Saturday, March 17 2007 @ 02:31 PM CST
By David L. Farquhar

I bought an Erector set today. I'm not talking the stuff in the stores now. I'm talking a real Erector set, an honest-to-goodness Erector #7 1/2 manufactured in New Haven, Connecticut by A.C. Gilbert. The booklet in the set was dated 1951.

A.C. Gilbert was the closest thing the 20th century had to a Renaissance Man. Gilbert paid his way through medical school (at a school you might have heard of--Yale) by working as a magician. He was an accomplished enough athlete to win a gold medal in pole vaulting in the 1908 Olympics. And for whatever reason, he decided not to pursue a career in medicine, instead founding what was one of the largest toy companies in the United States during the early and middle 20th century.

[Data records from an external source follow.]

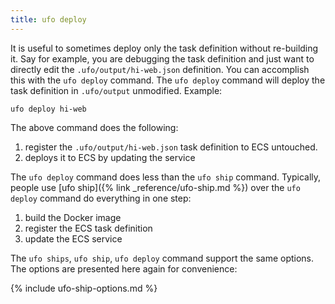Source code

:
 ```yaml
---
title: ufo deploy
---
```


It is useful to sometimes deploy only the task definition without re-building it.  Say for example, you are debugging the task definition and just want to directly edit the `.ufo/output/hi-web.json` definition. You can accomplish this with the `ufo deploy` command.  The `ufo deploy` command will deploy the task definition in `.ufo/output` unmodified.  Example:

```
ufo deploy hi-web
```

The above command does the following:

1. register the `.ufo/output/hi-web.json` task definition to ECS untouched.
2. deploys it to ECS by updating the service

The `ufo deploy` command does less than the `ufo ship` command.  Typically, people use [ufo ship]({% link _reference/ufo-ship.md %}) over the `ufo deploy` command do everything in one step:

1. build the Docker image
2. register the ECS task definition
3. update the ECS service

The `ufo ships`, `ufo ship`, `ufo deploy` command support the same options. The options are presented here again for convenience:

{% include ufo-ship-options.md %}

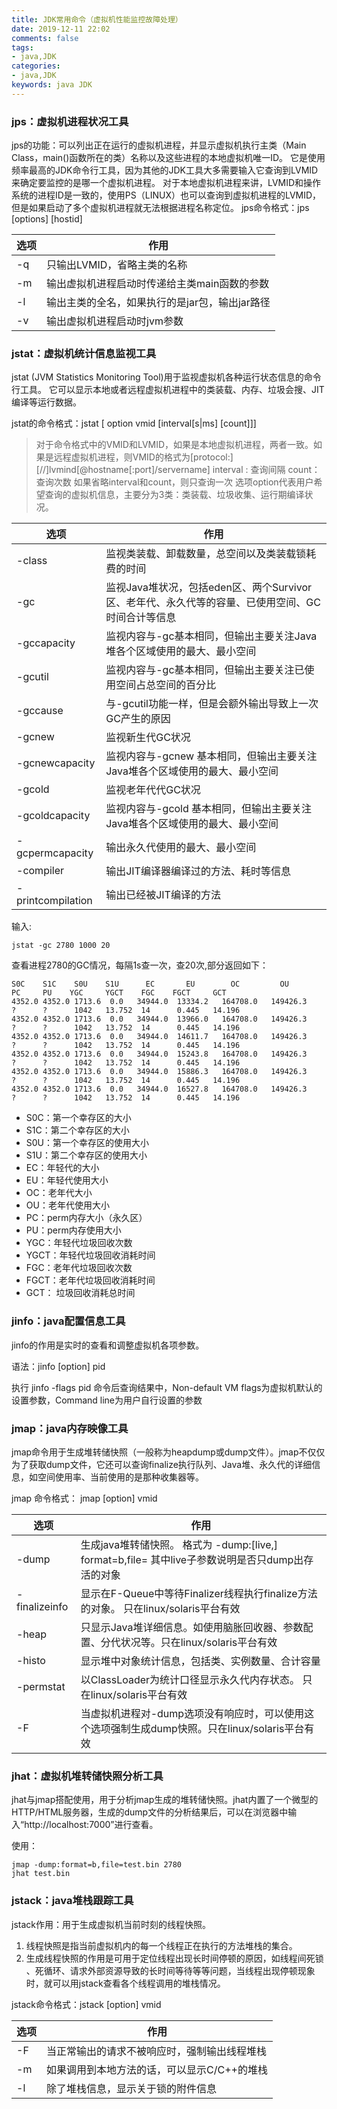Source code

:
 ```yaml
---
title: JDK常用命令（虚拟机性能监控故障处理）
date: 2019-12-11 22:02
comments: false
tags: 
- java,JDK
categories: 
- java,JDK
keywords: java JDK
---
```


### jps：虚拟机进程状况工具

jps的功能：可以列出正在运行的虚拟机进程，并显示虚拟机执行主类（Main Class，main()函数所在的类）名称以及这些进程的本地虚拟机唯一ID。
它是使用频率最高的JDK命令行工具，因为其他的JDK工具大多需要输入它查询到LVMID来确定要监控的是哪一个虚拟机进程。 对于本地虚拟机进程来讲，LVMID和操作系统的进程ID是一致的，使用PS（LINUX）也可以查询到虚拟机进程的LVMID，但是如果启动了多个虚拟机进程就无法根据进程名称定位。
jps命令格式：jps [options] [hostid]

| 选项 | 作用 |
| ---  | --- |
| -q  | 只输出LVMID，省略主类的名称 |
| -m  | 输出虚拟机进程启动时传递给主类main函数的参数 |
| -l  | 输出主类的全名，如果执行的是jar包，输出jar路径 |
| -v  | 输出虚拟机进程启动时jvm参数 |

### jstat：虚拟机统计信息监视工具

jstat (JVM Statistics Monitoring Tool)用于监视虚拟机各种运行状态信息的命令行工具。 它可以显示本地或者远程虚拟机进程中的类装载、内存、垃圾会搜、JIT编译等运行数据。

jstat的命令格式：jstat [ option vmid [interval[s|ms] [count]]]

> 对于命令格式中的VMID和LVMID，如果是本地虚拟机进程，两者一致。如果是远程虚拟机进程，则VMID的格式为[protocol:][//]lvmind[@hostname[:port]/servername]
> interval : 查询间隔  count：查询次数 如果省略interval和count，则只查询一次
> 选项option代表用户希望查询的虚拟机信息，主要分为3类：类装载、垃圾收集、运行期编译状况。

| 选项 | 作用 |
| ---  | --- |
| -class | 监视类装载、卸载数量，总空间以及类装载锁耗费的时间 |
| -gc | 监视Java堆状况，包括eden区、两个Survivor区、老年代、永久代等的容量、已使用空间、GC时间合计等信息 |
| -gccapacity | 监视内容与-gc基本相同，但输出主要关注Java堆各个区域使用的最大、最小空间 |
| -gcutil | 监视内容与-gc基本相同，但输出主要关注已使用空间占总空间的百分比 |
| -gccause | 与-gcutil功能一样，但是会额外输出导致上一次GC产生的原因 |
| -gcnew | 监视新生代GC状况 |
| -gcnewcapacity | 监视内容与-gcnew 基本相同，但输出主要关注Java堆各个区域使用的最大、最小空间 |
| -gcold | 监视老年代代GC状况 |
| -gcoldcapacity | 监视内容与-gcold 基本相同，但输出主要关注Java堆各个区域使用的最大、最小空间 |
| -gcpermcapacity | 输出永久代使用的最大、最小空间 |
| -compiler | 输出JIT编译器编译过的方法、耗时等信息 |
| -printcompilation | 输出已经被JIT编译的方法 |

输入:
```
jstat -gc 2780 1000 20
```

查看进程2780的GC情况，每隔1s查一次，查20次,部分返回如下：

```
S0C    S1C    S0U    S1U      EC       EU        OC         OU       PC     PU    YGC     YGCT    FGC    FGCT     GCT
4352.0 4352.0 1713.6  0.0   34944.0  13334.2   164708.0   149426.3    ?      ?      1042   13.752  14      0.445   14.196
4352.0 4352.0 1713.6  0.0   34944.0  13966.0   164708.0   149426.3    ?      ?      1042   13.752  14      0.445   14.196
4352.0 4352.0 1713.6  0.0   34944.0  14611.7   164708.0   149426.3    ?      ?      1042   13.752  14      0.445   14.196
4352.0 4352.0 1713.6  0.0   34944.0  15243.8   164708.0   149426.3    ?      ?      1042   13.752  14      0.445   14.196
4352.0 4352.0 1713.6  0.0   34944.0  15886.3   164708.0   149426.3    ?      ?      1042   13.752  14      0.445   14.196
4352.0 4352.0 1713.6  0.0   34944.0  16527.8   164708.0   149426.3    ?      ?      1042   13.752  14      0.445   14.196
```


- S0C：第一个幸存区的大小
- S1C：第二个幸存区的大小
- S0U：第一个幸存区的使用大小
- S1U：第二个幸存区的使用大小
- EC：年轻代的大小
- EU：年轻代使用大小
- OC：老年代大小
- OU：老年代使用大小
- PC：perm内存大小（永久区）
- PU：perm内存使用大小
- YGC：年轻代垃圾回收次数
- YGCT：年轻代垃圾回收消耗时间
- FGC：老年代垃圾回收次数
- FGCT：老年代垃圾回收消耗时间
- GCT： 垃圾回收消耗总时间

### jinfo：java配置信息工具

jinfo的作用是实时的查看和调整虚拟机各项参数。

语法：jinfo [option] pid

执行 jinfo -flags pid 命令后查询结果中，Non-default VM flags为虚拟机默认的设置参数，Command line为用户自行设置的参数

### jmap：java内存映像工具

jmap命令用于生成堆转储快照（一般称为heapdump或dump文件）。jmap不仅仅为了获取dump文件，它还可以查询finalize执行队列、Java堆、永久代的详细信息，如空间使用率、当前使用的是那种收集器等。

jmap 命令格式： jmap [option] vmid

| 选项 | 作用 |
| --- | ---  |
| -dump | 生成java堆转储快照。 格式为 -dump:[live,] format=b,file=<filename> 其中live子参数说明是否只dump出存活的对象 |
| -finalizeinfo | 显示在F-Queue中等待Finalizer线程执行finalize方法的对象。 只在linux/solaris平台有效 |
| -heap | 只显示Java堆详细信息。如使用脑胀回收器、参数配置、分代状况等。只在linux/solaris平台有效 |
| -histo | 显示堆中对象统计信息，包括类、实例数量、合计容量 |
| -permstat | 以ClassLoader为统计口径显示永久代内存状态。 只在linux/solaris平台有效 |
|  -F | 当虚拟机进程对-dump选项没有响应时，可以使用这个选项强制生成dump快照。只在linux/solaris平台有效 |

### jhat：虚拟机堆转储快照分析工具

jhat与jmap搭配使用，用于分析jmap生成的堆转储快照。jhat内置了一个微型的HTTP/HTML服务器，生成的dump文件的分析结果后，可以在浏览器中输入“http://localhost:7000”进行查看。

使用：
```
jmap -dump:format=b,file=test.bin 2780
jhat test.bin
```

### jstack：java堆栈跟踪工具

jstack作用：用于生成虚拟机当前时刻的线程快照。 
1. 线程快照是指当前虚拟机内的每一个线程正在执行的方法堆栈的集合。 
2. 生成线程快照的作用是可用于定位线程出现长时间停顿的原因，如线程间死锁 、死循环、请求外部资源导致的长时间等待等等问题，当线程出现停顿现象时，就可以用jstack查看各个线程调用的堆栈情况。

jstack命令格式：jstack [option] vmid

| 选项 | 作用 |
| --- | --- |
| -F | 当正常输出的请求不被响应时，强制输出线程堆栈 |
| -m | 如果调用到本地方法的话，可以显示C/C++的堆栈 |
| -l |  除了堆栈信息，显示关于锁的附件信息 |
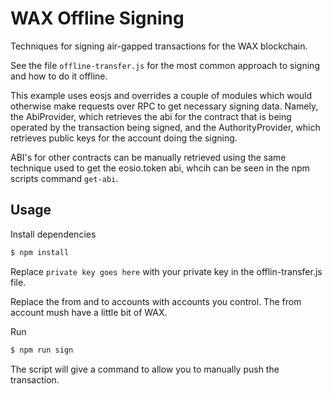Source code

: # WAX Offline Signing

Techniques for signing air-gapped transactions for the WAX blockchain.

See the file `offline-transfer.js` for the most common approach to signing and how to do it offline.

This example uses eosjs and overrides a couple of modules which would otherwise make requests over RPC to get necessary signing data. Namely, the AbiProvider, which retrieves the abi for the contract that is being operated by the transaction being signed, and the AuthorityProvider, which retrieves public keys for the account doing the signing.

ABI's for other contracts can be manually retrieved using the same technique used to get the eosio.token abi, whcih can be seen in the npm scripts command `get-abi`.

## Usage

Install dependencies

```bash
$ npm install
```

Replace `private key goes here` with your private key in the offlin-transfer.js file.

Replace the from and to accounts with accounts you control. The from account mush have a little bit of WAX.

Run

```bash
$ npm run sign
```

The script will give a command to allow you to manually push the transaction.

I owned an Erector set growing up, but now that I've seen the sets my dad's generation grew up with, I see they just weren't the same. The instruction manual started out with a signed letter from Gilbert himself, encouraging kids to learn about how things work, be creative, and have fun doing it.

My Erector set came with a lot of pieces so you could make a lot with it, but this set came with more, and more complex pieces. You could make a car with both my set and this set, but the car with the set I had was driven by pulleys. This set came with enough to make a full-blown gearbox.

It's frustrating to me that we don't teach our kids how to make anything anymore. I'll grant that there's something to be said for transferring manufacturing and manufacturing know-how to the developing world, but we're doing it at the expense of knowing how to make anything ourselves. And when we don't know how to make anything, we can't really imagine what's possible either.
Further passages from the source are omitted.